*The task*:
Where does the word "This" show up in the records? Copy every line that holds it.

[Dataset records]
┄┄┄┄┄┄

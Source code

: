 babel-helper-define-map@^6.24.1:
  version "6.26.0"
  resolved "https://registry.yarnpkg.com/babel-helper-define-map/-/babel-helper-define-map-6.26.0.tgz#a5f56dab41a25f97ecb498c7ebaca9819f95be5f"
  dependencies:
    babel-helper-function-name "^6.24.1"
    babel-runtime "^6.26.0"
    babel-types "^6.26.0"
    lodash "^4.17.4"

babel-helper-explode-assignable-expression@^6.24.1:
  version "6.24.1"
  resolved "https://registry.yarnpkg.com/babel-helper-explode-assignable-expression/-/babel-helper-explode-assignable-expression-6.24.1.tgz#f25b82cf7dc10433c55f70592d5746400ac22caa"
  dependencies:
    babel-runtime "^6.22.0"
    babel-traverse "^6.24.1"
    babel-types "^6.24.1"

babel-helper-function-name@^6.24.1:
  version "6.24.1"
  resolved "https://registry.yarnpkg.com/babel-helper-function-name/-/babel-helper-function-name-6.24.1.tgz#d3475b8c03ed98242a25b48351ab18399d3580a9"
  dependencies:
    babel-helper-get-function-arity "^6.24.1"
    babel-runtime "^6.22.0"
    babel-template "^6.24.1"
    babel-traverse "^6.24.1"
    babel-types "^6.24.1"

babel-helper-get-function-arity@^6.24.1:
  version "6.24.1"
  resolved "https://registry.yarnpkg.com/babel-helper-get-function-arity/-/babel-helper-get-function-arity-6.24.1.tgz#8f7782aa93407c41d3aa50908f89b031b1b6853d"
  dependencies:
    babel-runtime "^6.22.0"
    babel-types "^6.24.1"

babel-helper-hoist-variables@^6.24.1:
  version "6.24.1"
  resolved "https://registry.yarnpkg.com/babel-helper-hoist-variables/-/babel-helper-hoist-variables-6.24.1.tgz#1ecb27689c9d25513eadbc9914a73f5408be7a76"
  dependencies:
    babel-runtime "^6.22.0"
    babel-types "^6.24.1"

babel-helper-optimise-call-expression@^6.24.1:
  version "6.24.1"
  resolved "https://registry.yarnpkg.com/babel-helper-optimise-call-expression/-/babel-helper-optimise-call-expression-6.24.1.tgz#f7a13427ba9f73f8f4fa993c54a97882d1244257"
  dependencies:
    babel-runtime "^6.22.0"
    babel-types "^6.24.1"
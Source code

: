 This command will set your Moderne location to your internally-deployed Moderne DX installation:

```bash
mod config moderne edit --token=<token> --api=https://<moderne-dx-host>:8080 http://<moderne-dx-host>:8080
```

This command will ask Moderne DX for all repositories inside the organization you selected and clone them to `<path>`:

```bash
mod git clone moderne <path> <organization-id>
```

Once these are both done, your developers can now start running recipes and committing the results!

┄┄┄┄┄┄

*Reply to the task*:
: This command will set your Moderne location to your internally-deployed Moderne DX installation:
This command will ask Moderne DX for all repositories inside the organization you selected and clone them to `<path>`:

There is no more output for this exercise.